Nach unzähligen Straftaten: 24-jähriger Geflüchteter erhält Bewährungsstrafe

dzUrteil gesprochen

Er zog eine Spur der Verwüstung hinter sich her, provozierte ungläubiges Kopfschütteln und Schlagzeilen in Fröndenberg und Umgebung. Dennoch erhielt der 24-Jährige nun vom Unnaer Amtsgericht eine Chance.

von Sylvia Mönnig

Fröndenberg

, 25.06.2019 / Lesedauer: 3 min

„Was ich für mich gelernt habe, ist, dass man hinter die Akten gucken muss.“ Mit diesem Satz brachte Verteidiger Carsten Vogeler auf den Punkt, was ein mehrtägiges Verfahren prägte. Denn der bloße Blick auf die Vorwürfe gegen den 24-jährigen Flüchtling aus Guinea hätte im Vorfeld des Prozesses vor dem Unnaer Schöffengericht keinesfalls mit dem Mann rechnen lassen, der dort dann auf der Anklagebank saß. Unzählige Schwarzfahrten, zerstörte Autos, Randale in der Unterkunft, tätlicher Angriff auf Polizeibeamte, Diebstahl und ein Einbruch in Fröndenberg und Umgebung: Er sorgte immer wieder für Aufsehen, vielleicht auch für Angst. Die Beschädigung eines städtischen Fahrzeugs in Fröndenberg wurde sogar Gegenstand eines Handy-Clips, der in den sozialen Medien kursierte.
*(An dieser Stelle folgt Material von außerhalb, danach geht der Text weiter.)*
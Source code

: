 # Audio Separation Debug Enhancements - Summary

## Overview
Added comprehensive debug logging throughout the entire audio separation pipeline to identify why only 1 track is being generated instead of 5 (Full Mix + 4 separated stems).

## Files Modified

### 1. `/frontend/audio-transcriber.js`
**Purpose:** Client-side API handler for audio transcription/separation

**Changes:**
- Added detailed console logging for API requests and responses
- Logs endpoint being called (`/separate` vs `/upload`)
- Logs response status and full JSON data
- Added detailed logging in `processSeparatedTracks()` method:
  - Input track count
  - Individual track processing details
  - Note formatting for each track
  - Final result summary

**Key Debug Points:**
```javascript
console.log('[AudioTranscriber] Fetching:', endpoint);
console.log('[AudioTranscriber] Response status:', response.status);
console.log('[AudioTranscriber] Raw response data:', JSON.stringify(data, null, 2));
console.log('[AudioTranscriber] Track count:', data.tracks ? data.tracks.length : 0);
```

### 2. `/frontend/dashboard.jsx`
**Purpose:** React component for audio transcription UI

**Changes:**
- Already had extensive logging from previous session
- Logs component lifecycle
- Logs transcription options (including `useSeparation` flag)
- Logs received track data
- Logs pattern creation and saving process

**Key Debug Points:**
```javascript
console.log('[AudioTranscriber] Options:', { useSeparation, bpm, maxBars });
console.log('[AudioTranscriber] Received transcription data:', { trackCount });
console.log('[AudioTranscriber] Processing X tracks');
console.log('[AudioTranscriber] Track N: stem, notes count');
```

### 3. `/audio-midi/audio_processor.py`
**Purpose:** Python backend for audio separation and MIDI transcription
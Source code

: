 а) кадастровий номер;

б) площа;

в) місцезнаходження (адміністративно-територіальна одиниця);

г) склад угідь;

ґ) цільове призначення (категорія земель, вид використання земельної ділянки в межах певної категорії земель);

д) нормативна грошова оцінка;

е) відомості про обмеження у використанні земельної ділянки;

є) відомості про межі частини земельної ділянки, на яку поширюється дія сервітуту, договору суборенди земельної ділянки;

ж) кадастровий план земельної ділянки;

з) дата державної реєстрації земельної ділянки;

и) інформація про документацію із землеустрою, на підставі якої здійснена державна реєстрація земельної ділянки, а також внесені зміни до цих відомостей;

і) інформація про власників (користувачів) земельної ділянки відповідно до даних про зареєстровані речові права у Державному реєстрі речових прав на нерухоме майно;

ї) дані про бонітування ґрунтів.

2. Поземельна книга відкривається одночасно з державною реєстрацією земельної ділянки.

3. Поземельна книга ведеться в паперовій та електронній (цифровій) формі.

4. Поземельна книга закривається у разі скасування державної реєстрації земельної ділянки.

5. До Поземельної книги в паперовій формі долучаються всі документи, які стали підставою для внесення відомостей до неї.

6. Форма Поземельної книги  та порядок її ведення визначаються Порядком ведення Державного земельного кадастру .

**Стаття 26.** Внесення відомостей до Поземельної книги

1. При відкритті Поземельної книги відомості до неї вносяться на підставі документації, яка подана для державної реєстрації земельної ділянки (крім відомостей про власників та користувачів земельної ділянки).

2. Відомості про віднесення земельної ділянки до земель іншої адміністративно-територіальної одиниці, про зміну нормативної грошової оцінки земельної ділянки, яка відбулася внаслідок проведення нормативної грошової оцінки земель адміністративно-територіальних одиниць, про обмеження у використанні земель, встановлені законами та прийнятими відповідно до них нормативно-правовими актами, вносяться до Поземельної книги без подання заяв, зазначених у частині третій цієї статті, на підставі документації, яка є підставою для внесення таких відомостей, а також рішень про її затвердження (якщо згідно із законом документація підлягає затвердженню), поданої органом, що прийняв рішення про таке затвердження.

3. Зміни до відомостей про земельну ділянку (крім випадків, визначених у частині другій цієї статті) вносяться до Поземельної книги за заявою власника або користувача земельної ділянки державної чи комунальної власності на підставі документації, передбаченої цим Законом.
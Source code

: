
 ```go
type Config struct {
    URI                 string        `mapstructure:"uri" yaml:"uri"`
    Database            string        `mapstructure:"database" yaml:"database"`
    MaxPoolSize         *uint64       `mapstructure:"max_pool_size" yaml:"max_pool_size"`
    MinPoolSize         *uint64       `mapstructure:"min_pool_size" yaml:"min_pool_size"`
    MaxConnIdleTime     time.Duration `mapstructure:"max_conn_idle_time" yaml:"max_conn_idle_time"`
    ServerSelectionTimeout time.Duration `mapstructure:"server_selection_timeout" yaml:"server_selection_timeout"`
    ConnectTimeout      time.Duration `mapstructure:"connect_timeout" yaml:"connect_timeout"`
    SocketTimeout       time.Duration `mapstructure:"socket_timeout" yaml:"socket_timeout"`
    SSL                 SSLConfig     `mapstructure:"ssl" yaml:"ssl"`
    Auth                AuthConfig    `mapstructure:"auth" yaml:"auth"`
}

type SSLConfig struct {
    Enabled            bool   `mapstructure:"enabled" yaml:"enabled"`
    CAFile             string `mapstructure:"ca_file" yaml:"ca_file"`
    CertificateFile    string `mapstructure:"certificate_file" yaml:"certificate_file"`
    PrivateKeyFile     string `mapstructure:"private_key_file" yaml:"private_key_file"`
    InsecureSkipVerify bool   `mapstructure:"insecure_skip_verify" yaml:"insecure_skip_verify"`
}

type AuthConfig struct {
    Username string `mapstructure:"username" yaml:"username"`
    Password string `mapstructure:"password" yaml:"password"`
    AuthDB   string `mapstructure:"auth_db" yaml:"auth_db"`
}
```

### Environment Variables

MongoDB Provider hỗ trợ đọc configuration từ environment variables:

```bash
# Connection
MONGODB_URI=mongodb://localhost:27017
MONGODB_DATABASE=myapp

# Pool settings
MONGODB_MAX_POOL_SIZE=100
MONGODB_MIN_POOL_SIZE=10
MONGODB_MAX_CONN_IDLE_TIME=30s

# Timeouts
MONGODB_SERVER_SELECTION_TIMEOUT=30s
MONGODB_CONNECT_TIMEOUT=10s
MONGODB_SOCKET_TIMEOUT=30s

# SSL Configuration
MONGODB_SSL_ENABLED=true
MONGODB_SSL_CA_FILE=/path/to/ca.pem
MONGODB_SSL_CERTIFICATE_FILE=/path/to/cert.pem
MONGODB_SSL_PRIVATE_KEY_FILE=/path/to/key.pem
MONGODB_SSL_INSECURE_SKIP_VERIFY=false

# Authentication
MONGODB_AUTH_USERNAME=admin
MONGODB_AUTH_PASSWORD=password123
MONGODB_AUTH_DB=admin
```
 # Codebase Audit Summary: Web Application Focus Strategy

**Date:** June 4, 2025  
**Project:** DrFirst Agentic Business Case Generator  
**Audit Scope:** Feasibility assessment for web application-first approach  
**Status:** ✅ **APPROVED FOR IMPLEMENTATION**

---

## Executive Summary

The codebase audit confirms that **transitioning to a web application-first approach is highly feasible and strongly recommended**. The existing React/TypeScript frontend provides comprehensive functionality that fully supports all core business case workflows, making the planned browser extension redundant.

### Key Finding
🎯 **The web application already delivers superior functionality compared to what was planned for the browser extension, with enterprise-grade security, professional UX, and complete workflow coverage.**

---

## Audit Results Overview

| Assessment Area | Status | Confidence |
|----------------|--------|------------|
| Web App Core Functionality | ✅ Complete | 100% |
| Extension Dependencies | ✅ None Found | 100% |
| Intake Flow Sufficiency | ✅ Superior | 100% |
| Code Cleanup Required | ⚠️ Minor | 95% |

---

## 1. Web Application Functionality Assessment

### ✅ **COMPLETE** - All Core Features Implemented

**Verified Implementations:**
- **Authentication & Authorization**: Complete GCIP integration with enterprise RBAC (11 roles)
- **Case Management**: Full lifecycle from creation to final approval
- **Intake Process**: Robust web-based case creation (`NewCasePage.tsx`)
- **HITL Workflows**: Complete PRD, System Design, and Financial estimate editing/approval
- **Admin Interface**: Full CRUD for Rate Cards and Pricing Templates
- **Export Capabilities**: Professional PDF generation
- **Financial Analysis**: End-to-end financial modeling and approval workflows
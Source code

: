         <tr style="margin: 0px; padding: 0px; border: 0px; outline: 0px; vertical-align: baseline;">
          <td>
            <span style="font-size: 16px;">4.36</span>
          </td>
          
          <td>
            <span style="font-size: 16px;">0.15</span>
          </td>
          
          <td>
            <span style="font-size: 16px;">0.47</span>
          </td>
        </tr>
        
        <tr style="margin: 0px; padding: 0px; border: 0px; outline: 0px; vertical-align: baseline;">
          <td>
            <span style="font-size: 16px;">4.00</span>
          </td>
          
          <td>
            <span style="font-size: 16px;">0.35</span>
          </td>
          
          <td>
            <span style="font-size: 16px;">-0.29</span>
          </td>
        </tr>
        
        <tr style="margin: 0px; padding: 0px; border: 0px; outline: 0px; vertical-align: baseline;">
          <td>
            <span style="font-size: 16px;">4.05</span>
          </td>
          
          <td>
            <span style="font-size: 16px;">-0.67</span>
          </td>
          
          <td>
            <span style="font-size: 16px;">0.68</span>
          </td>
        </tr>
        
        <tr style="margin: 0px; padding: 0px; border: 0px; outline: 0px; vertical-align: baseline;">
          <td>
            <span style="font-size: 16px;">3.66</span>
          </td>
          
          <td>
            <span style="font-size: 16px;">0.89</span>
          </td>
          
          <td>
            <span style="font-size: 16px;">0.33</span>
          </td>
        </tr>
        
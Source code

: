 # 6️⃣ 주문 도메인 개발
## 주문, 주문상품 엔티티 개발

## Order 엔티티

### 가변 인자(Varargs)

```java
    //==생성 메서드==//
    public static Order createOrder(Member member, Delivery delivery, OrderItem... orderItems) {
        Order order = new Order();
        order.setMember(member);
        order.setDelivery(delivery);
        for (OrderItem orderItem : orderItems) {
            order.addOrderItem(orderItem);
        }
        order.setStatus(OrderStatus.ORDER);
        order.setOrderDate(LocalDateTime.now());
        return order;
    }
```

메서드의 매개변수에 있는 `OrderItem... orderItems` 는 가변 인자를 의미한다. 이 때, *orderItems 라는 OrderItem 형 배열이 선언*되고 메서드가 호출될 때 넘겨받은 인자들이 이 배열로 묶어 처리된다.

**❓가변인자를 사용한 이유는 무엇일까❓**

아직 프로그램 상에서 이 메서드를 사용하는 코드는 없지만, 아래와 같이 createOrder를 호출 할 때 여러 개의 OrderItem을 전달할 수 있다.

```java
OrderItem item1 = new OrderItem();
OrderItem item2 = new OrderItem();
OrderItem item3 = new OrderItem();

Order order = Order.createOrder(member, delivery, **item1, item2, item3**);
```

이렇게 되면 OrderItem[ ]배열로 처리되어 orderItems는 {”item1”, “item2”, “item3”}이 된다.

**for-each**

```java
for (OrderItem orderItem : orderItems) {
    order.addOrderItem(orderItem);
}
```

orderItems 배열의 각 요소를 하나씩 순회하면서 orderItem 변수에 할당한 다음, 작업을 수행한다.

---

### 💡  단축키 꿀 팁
Angeklagter sprach von Stimmen im Kopf und Teufeln

Nach mehreren Monaten in U-Haft und nach Einnahme von Medikamenten zeigte sich ein zurückhaltender Mann, der dem Gericht trotz aller Höflichkeit außer Abbitten wenig zu sagen hatte, wenn es um ihn selbst ging. Das, was ihn zur Tatzeit umtrieb, das Ungewisse, das Gefühl, überall ungewollt zu sein, Todesfälle und nicht zuletzt die offenbar dramatischen Erlebnisse in seiner Heimat vor der Flucht beschrieb in erster Linie seine Flüchtlingspatin. Er bestätigte ihre Angaben oder steuerte, auf Nachfrage, selbst ein wenig bei. Dann zum Beispiel, wenn er von den Stimmen in seinem Kopf und von den Teufeln sprach.

Eine eingeschränkte Schuldfähigkeit wegen einer psychischen Störung sah das Gericht letztlich dennoch nicht. Wohl aber, dass das Bild, das in der Prozessakte zunächst unweigerlich entstand und das aktuelle Bild des Angeklagten nicht in Übereinstimmung zu bringen waren. Auf der einen Seite standen die vielen Straftaten und das zum Teil sehr gewaltsame Vorgehen, auf der anderen Seite standen die damalige Situation und die Hilflosigkeit, nicht zu wissen, wie es weitergehen würde.

24-Jähriger zeigte eine deutlich positive Entwicklung

Darüber hinaus sprach die deutlich positive Entwicklung für ihn. Das Gericht folgte dem Antrag der Anklage, verurteilte den Mann zu einem Jahr und vier Monaten Haft auf Bewährung. Der Haftbefehl wurde aufgehoben und ein Bewährungshelfer soll dem 24-Jährigen für die Dauer von drei Jahren als Stütze zur Seite stehen – unter anderem bei behördlichen Belangen. Eine zusätzliche Stütze wird seine Flüchtlingspatin sein. Sie sorgte bereits dafür, dass er nach der Entlassung aus dem Gefängnis nicht im wortwörtlichen Sinne auf der Straße steht.